══ Available data ══

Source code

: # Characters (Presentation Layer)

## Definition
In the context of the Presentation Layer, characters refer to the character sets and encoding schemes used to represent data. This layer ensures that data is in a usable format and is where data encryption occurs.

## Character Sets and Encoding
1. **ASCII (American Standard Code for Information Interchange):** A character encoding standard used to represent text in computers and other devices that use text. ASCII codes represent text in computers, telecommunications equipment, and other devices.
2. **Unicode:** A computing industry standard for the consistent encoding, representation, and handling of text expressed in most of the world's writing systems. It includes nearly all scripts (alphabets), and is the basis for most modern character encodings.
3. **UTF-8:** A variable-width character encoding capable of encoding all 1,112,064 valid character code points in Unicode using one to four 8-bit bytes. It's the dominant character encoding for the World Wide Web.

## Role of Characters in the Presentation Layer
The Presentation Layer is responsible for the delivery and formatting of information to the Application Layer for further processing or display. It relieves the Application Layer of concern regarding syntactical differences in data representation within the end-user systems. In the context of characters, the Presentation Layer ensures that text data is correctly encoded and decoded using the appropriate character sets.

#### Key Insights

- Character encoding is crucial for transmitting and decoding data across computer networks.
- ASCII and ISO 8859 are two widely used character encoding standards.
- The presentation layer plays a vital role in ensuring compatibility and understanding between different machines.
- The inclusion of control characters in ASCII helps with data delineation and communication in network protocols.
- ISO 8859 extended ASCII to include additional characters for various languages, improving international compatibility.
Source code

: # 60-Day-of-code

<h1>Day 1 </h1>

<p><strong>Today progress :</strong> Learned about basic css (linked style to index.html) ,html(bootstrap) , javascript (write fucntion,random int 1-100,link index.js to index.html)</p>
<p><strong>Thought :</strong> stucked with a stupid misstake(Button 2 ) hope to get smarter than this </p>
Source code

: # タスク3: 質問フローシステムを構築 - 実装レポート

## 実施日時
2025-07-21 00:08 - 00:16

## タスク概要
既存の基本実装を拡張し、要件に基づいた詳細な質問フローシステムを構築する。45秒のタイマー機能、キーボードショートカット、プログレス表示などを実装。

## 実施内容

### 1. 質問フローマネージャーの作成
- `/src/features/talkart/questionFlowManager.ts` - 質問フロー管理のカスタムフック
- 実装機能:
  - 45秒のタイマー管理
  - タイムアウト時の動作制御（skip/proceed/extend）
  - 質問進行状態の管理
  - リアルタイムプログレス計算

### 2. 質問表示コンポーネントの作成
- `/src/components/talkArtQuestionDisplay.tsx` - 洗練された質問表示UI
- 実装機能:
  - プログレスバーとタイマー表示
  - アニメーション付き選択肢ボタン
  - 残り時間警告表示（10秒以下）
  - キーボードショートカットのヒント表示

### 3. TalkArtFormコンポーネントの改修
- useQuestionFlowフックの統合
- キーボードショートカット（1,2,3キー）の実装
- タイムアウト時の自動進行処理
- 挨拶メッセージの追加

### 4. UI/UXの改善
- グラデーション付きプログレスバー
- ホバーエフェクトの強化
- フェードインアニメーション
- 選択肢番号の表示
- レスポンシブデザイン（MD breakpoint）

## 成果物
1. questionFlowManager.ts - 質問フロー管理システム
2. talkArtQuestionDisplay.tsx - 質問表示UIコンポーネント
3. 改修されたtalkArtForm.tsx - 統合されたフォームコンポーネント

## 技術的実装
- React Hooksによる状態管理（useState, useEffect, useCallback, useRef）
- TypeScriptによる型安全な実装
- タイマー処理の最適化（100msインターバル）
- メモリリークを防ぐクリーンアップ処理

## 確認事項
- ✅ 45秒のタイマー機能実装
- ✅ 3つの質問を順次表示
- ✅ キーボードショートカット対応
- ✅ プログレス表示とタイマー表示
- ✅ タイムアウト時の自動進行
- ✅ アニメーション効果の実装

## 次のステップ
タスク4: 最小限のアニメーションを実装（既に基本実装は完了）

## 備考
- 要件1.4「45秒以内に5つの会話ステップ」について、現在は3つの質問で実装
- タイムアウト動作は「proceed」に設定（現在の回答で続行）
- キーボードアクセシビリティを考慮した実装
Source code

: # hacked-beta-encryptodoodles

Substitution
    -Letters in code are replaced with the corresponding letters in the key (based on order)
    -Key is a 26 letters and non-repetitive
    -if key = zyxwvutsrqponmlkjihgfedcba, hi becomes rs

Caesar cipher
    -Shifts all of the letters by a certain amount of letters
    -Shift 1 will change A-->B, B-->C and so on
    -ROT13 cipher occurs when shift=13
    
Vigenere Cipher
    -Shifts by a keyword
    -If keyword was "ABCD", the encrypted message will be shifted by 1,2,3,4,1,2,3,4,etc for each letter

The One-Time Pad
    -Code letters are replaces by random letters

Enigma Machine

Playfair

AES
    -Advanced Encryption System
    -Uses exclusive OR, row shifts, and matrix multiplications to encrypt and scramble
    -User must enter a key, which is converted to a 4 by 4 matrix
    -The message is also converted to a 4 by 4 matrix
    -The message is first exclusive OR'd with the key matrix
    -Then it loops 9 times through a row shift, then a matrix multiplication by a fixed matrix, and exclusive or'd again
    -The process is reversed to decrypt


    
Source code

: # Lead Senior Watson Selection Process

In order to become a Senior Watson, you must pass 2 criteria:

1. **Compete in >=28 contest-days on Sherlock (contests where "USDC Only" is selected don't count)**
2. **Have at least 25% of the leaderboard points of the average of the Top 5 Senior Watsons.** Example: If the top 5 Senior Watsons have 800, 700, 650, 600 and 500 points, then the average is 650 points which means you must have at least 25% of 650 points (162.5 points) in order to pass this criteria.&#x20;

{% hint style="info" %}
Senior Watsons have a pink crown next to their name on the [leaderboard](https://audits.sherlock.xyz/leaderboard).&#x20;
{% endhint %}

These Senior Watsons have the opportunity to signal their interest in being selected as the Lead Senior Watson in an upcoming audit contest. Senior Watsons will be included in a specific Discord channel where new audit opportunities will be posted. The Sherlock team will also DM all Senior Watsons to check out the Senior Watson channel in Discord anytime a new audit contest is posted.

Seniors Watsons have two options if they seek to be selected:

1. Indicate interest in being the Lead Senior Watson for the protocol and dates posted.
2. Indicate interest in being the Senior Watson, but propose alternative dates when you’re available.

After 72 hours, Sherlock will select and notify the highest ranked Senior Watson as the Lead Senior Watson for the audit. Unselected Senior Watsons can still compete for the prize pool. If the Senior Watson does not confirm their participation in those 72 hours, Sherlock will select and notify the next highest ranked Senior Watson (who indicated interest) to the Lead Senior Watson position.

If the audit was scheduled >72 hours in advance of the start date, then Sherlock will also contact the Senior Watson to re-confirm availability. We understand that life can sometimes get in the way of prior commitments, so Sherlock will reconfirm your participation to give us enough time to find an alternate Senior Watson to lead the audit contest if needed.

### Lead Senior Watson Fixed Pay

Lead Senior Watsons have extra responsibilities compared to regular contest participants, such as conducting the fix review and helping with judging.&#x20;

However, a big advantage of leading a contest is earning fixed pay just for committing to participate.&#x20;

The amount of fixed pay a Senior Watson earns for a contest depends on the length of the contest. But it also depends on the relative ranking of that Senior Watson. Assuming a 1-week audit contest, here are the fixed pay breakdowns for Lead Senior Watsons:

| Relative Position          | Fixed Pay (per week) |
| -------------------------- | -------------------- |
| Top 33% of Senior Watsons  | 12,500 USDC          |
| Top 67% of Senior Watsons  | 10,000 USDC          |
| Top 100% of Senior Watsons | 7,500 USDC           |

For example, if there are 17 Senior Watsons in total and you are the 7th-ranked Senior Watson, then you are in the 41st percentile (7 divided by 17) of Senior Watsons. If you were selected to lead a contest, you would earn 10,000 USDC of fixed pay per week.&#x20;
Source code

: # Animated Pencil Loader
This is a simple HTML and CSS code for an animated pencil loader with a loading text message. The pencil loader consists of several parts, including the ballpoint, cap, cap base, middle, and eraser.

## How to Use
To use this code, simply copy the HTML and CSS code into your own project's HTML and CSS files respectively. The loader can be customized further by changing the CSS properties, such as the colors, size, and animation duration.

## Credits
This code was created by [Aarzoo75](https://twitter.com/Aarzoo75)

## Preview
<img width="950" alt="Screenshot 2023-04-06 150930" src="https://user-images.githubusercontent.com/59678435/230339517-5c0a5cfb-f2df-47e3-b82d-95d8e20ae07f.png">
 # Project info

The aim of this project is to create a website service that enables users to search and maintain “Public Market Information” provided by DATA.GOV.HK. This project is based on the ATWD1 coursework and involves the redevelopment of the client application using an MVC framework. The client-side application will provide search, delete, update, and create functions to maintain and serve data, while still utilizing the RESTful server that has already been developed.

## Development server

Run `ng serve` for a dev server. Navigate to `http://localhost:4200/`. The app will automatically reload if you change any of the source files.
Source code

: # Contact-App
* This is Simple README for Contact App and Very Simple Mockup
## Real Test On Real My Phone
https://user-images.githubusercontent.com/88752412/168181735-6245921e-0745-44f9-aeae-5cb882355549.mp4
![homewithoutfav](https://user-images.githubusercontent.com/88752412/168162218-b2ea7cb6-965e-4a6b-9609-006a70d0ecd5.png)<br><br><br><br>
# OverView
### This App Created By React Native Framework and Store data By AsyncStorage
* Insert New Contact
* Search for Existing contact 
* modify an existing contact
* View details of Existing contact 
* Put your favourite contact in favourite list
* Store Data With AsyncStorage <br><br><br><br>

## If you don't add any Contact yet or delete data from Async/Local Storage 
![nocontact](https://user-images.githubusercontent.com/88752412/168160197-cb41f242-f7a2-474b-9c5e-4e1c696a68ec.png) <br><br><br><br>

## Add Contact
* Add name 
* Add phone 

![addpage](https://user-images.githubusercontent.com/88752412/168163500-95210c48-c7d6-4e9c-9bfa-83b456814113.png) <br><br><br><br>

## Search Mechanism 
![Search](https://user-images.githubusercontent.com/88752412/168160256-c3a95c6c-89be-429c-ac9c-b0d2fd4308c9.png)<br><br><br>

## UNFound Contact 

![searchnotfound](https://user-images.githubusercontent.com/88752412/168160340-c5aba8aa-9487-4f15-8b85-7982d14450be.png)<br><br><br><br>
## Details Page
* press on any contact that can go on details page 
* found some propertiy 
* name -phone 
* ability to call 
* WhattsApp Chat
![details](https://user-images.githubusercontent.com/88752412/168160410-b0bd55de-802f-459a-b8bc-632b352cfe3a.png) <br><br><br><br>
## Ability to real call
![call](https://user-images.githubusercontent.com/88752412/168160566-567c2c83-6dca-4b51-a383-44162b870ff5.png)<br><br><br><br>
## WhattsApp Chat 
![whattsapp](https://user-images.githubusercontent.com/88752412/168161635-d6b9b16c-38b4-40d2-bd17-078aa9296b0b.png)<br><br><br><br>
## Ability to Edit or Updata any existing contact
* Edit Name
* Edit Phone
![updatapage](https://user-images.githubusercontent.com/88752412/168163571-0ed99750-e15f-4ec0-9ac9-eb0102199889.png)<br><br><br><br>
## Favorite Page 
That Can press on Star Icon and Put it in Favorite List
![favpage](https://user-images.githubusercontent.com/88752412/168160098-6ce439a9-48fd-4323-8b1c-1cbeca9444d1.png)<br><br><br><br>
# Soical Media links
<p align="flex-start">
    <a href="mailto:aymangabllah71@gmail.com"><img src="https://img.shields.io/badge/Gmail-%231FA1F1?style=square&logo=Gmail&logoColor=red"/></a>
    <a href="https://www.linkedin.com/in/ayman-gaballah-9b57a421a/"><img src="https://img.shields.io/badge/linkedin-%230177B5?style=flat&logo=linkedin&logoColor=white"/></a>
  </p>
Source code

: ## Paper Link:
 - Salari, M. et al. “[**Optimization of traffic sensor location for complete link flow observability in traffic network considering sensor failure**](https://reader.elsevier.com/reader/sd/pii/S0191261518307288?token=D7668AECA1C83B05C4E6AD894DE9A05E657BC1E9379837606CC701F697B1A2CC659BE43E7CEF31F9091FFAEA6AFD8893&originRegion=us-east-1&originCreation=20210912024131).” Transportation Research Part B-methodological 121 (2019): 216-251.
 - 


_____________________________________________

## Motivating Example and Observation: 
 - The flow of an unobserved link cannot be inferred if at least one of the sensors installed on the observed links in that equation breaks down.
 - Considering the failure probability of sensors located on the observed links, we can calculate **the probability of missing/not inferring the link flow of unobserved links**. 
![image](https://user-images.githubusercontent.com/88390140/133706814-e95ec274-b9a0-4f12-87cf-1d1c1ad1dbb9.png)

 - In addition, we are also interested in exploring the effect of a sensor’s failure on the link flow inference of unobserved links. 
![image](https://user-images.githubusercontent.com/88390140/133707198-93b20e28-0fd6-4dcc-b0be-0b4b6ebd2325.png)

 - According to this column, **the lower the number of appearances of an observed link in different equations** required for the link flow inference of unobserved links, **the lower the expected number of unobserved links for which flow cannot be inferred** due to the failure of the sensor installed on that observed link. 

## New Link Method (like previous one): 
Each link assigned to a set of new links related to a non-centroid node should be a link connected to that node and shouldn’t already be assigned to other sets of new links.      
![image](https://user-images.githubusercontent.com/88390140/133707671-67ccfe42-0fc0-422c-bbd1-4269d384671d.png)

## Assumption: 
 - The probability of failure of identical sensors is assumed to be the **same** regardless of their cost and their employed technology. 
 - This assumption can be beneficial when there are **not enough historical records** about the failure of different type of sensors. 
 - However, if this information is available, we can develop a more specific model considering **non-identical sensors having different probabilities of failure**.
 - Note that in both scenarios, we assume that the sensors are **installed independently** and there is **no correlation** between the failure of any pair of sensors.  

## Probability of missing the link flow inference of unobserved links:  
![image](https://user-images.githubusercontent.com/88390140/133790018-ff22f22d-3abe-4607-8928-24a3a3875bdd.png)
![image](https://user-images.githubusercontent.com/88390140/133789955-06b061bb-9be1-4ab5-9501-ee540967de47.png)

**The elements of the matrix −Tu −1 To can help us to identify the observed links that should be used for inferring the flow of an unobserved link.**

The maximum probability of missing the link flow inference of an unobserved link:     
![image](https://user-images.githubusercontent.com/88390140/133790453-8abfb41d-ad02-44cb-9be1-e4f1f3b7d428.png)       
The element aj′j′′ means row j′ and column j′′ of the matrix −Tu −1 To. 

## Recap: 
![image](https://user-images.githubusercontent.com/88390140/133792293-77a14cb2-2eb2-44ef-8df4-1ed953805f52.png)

═══

- Problem to solve
The expected output is every line of the records in which the string "between" appears.

- Finished task
- The presentation layer plays a vital role in ensuring compatibility and understanding between different machines.
 - Note that in both scenarios, we assume that the sensors are **installed independently** and there is **no correlation** between the failure of any pair of sensors.  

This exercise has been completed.